## Requirement
Take the line that contains "After receiving the" as the first line and the last line of the material below as the final one; reproduce exactly the lines between, inclusive.

## Input
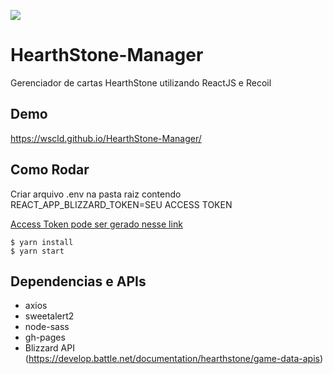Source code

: ![](https://res.cloudinary.com/dble8dnul/image/upload/c_scale,h_470/v1593904874/screenshot-nimbus-capture-2020.07.04-20_19_24_v2x7da.png)

# HearthStone-Manager
Gerenciador de cartas HearthStone utilizando ReactJS e Recoil


## Demo
https://wscld.github.io/HearthStone-Manager/

## Como Rodar
Criar arquivo .env na pasta raiz contendo REACT_APP_BLIZZARD_TOKEN=SEU ACCESS TOKEN

[Access Token pode ser gerado nesse link](https://develop.battle.net/documentation/hearthstone/game-data-apis "Access Token pode ser gerado aqui")

    $ yarn install
    $ yarn start

## Dependencias e APIs
- axios
- sweetalert2
- node-sass
- gh-pages
- Blizzard API (https://develop.battle.net/documentation/hearthstone/game-data-apis)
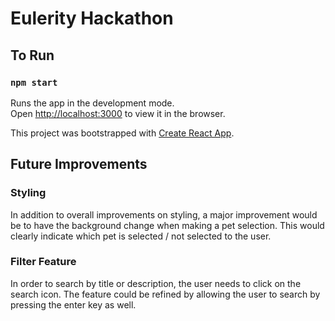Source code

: # Eulerity Hackathon

## To Run

### `npm start`

Runs the app in the development mode.\
Open [http://localhost:3000](http://localhost:3000) to view it in the browser.

This project was bootstrapped with [Create React App](https://github.com/facebook/create-react-app).

## Future Improvements

### Styling

In addition to overall improvements on styling, a major improvement would be to have the background change when making a pet selection. This would clearly indicate which pet is selected / not selected to the user.

### Filter Feature

In order to search by title or description, the user needs to click on the search icon. The feature could be refined by allowing the user to search by pressing the enter key as well.
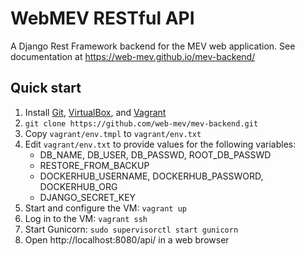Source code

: # WebMEV RESTful API

A Django Rest Framework backend for the MEV web application.  See documentation at https://web-mev.github.io/mev-backend/

## Quick start
1. Install [Git](https://git-scm.com/), [VirtualBox](https://www.virtualbox.org/), and [Vagrant](https://www.vagrantup.com/)
1. `git clone https://github.com/web-mev/mev-backend.git`
1. Copy `vagrant/env.tmpl` to `vagrant/env.txt`
1. Edit `vagrant/env.txt` to provide values for the following variables:
   * DB_NAME, DB_USER, DB_PASSWD, ROOT_DB_PASSWD
   * RESTORE_FROM_BACKUP
   * DOCKERHUB_USERNAME, DOCKERHUB_PASSWORD, DOCKERHUB_ORG
   * DJANGO_SECRET_KEY
1. Start and configure the VM: `vagrant up`
1. Log in to the VM: `vagrant ssh`
1. Start Gunicorn: `sudo supervisorctl start gunicorn`
1. Open http://localhost:8080/api/ in a web browser
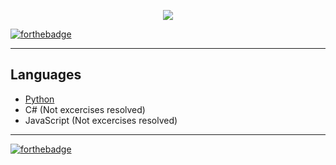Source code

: 
<div align="center">

[![](https://jungladigital.com/wp-content/uploads/2019/03/codewars-800-350.png)](https://www.codewars.com/users/pumacens_py)
</div>

[![forthebadge](https://forthebadge.com/images/badges/winter-is-coming.svg)](https://forthebadge.com)

<hr>

## Languages
- [Python](Python)
- C# (Not excercises resolved)
- JavaScript (Not excercises resolved)

<hr>

[![forthebadge](https://forthebadge.com/images/badges/60-percent-of-the-time-works-every-time.svg)](https://forthebadge.com)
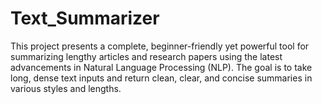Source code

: # Text_Summarizer
This project presents a complete, beginner-friendly yet powerful tool for summarizing lengthy articles and research papers using the latest advancements in Natural Language Processing (NLP). The goal is to take long, dense text inputs and return clean, clear, and concise summaries in various styles and lengths.
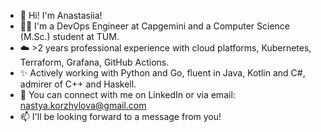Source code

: - 👋 Hi! I'm Anastasiia! 
- 👩‍💻 I'm a DevOps Engineer at Capgemini and a Computer Science (M.Sc.) student at TUM.
- ☁️ >2 years professional experience with cloud platforms, Kubernetes, Terraform, Grafana, GitHub Actions.
- ✨ Actively working with Python and Go, fluent in Java, Kotlin and C#, admirer of C++ and Haskell.
- 🔗 You can connect with me on LinkedIn or via email: nastya.korzhylova@gmail.com
- 📫 I'll be looking forward to a message from you!

<!---
a-kori/a-kori is a ✨ special ✨ repository because its `README.md` (this file) appears on your GitHub profile.
You can click the Preview link to take a look at your changes.
--->
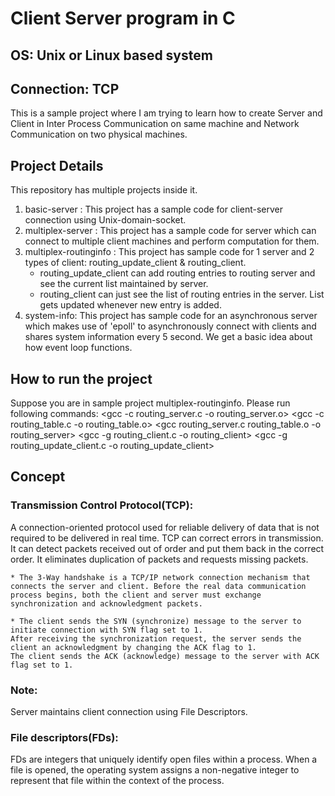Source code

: # Client Server program in C
## OS: Unix or Linux based system
## Connection: TCP

This is a sample project where I am trying to learn how to create Server and Client in Inter Process Communication on same machine 
and Network Communication on two physical machines.

## Project Details
This repository has multiple projects inside it. 
1. basic-server : This project has a sample code for client-server connection using Unix-domain-socket.
2. multiplex-server : This project has a sample code for server which can connect to multiple client machines and perform computation for them.
3. multiplex-routinginfo : This project has sample code for 1 server and 2 types of client: routing_update_client & routing_client.
    * routing_update_client can add routing entries to routing server and see the current list maintained by server.
    * routing_client can just see the list of routing entries in the server. List gets updated whenever new entry is added.
4. system-info: This project has sample code for an asynchronous server which makes use of 'epoll' to asynchronously connect with clients and shares system information every 5 second. We get a basic idea about how event loop functions.

## How to run the project
Suppose you are in sample project multiplex-routinginfo. Please run following commands:
<gcc -c routing_server.c -o routing_server.o>
<gcc -c routing_table.c -o routing_table.o>
<gcc routing_server.c routing_table.o -o routing_server>
<gcc -g routing_client.c -o routing_client>
<gcc -g routing_update_client.c -o routing_update_client>

## Concept
### Transmission Control Protocol(TCP):
A connection-oriented protocol used for reliable delivery of data that is not required to be delivered in real time. TCP can correct errors in transmission. It can detect packets received out of order and put them back in the correct order. It eliminates duplication of packets and requests missing packets.

    * The 3-Way handshake is a TCP/IP network connection mechanism that connects the server and client. Before the real data communication process begins, both the client and server must exchange synchronization and acknowledgment packets.

    * The client sends the SYN (synchronize) message to the server to initiate connection with SYN flag set to 1.
    After receiving the synchronization request, the server sends the client an acknowledgment by changing the ACK flag to 1. 
    The client sends the ACK (acknowledge) message to the server with ACK flag set to 1.


### Note:
Server maintains client connection using File Descriptors. 
### File descriptors(FDs): 
FDs are integers that uniquely identify open files within a process. When a file is opened, the operating system assigns a non-negative integer to represent that file within the context of the process.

## Solution
    After receiving the synchronization request, the server sends the client an acknowledgment by changing the ACK flag to 1. 
    The client sends the ACK (acknowledge) message to the server with ACK flag set to 1.


### Note:
Server maintains client connection using File Descriptors. 
### File descriptors(FDs): 
FDs are integers that uniquely identify open files within a process. When a file is opened, the operating system assigns a non-negative integer to represent that file within the context of the process.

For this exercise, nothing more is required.